Diagram 3.2 represents The Concurrent Design Process:

Diagram 3.2

Text version

Case Study

The following is a case study example provided by an engineer who spent quite a few years as a dynamics analyst in a company that designed and built gas turbine engines for aeroplanes and industrial power generation.  This is his story of concurrent versus serial engineering.

“When I first joined the company, I was part of the dynamics analysis group.  We performed the vibration analysis of engine components and analysed the system dynamic characteristics of entire engines and their installations.  A job would come to me when a designer suddenly appeared in my doorway with drawings under his arm.  He would lay them out on my desk and explain to me what his design was for and go over all the aspects of it.  Then he would go away and leave me to work on it for a few weeks, laying out a model, inputting the model to the computer, and running the necessary analyses to ensure that it worked.  I probably would not see the designer again during that time.  I knew, through experience, that somewhere else in the building was a stress analyst, and a heat transfer analyst doing exactly the same things I was.  But unless we bumped into each other in the lunch room, we never even spoke to each other.  In fact, we might not even know each other.  When I finished my modelling and analysis, I would call the designer and show him my results.  Perhaps everything looked fine from my stand point.  But just as likely, there were issues that had arisen that might force him to modify his design.  If so, he would go away and make the changes, then return with a new version and we would repeat the process.  Of course, even if my analysis had gone well, if the results coming from the stress or heat transfer analysts did not look so good, the designer still had to make changes, and if those changes could in any way effect my results, then he had to bring the new version back to me to be analysed again.

This would go on and on until the designer, and all the independent analysts were happy.  We would all document our results and the finished design would be sent across the street to the manufacturing plant.   You would have thought that “across the street” was like crossing the Grand Canyon.  No one from our side ever went there.  And all I knew about the manufacturing side of the company, was that folks on my side claimed that manufacturing couldn’t do anything right, and was incapable of making a decent part.  At least, that was what I would hear from the designers, who were always dissatisfied with the quality of the parts produced and/or the rejection rate on parts failing inspection.

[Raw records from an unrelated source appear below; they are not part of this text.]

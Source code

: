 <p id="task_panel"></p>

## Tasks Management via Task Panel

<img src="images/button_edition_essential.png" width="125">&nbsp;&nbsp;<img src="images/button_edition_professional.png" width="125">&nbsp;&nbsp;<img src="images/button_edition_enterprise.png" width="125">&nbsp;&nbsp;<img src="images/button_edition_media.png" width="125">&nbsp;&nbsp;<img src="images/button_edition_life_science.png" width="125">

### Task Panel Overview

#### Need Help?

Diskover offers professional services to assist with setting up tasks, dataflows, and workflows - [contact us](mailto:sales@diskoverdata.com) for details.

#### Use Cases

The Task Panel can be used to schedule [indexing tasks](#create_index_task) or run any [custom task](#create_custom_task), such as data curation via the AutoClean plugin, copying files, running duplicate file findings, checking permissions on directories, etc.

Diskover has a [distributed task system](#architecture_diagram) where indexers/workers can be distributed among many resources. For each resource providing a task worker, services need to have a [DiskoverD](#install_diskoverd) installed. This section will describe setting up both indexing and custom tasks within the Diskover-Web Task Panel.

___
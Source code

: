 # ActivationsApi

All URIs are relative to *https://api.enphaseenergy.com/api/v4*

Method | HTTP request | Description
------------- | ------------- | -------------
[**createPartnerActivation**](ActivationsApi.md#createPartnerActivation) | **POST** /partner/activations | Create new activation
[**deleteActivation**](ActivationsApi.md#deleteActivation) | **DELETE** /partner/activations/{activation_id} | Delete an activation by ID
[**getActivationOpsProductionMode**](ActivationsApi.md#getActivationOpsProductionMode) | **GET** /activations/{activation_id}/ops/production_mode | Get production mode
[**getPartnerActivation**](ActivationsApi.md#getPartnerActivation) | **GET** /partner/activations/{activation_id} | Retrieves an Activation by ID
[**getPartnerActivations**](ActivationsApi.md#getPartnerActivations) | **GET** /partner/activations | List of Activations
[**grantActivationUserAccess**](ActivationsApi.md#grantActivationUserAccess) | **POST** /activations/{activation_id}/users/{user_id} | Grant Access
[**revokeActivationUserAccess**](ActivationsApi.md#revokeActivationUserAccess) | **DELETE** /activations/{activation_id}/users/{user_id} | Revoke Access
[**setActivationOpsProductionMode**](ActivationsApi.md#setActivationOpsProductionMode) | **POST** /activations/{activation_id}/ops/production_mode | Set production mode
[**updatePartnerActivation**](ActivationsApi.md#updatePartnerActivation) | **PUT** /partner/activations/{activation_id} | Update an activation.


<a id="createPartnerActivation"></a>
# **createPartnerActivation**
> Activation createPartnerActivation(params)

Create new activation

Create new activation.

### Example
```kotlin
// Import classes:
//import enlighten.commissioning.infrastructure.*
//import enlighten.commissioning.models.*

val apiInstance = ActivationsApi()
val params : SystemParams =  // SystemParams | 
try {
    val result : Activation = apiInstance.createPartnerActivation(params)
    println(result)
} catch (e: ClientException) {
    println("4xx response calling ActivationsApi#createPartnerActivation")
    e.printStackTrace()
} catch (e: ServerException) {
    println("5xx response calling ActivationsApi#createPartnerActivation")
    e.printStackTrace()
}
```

Once, I had to attend a meeting on the other side of the street, and all I heard from the denizens of that world were how awful the designs were, and how the designers and analysts kept coming up with parts that couldn’t be made.  No one on either side of the street would really talk to the other side.  We lived and operated in separate worlds.  We lived in the world of Serial Engineering.  Each person did their little job and then passed it on to someone else.  And if anything went wrong, then the process backed up and started over again.  And a typical design could take up to ten years to get from concept to production.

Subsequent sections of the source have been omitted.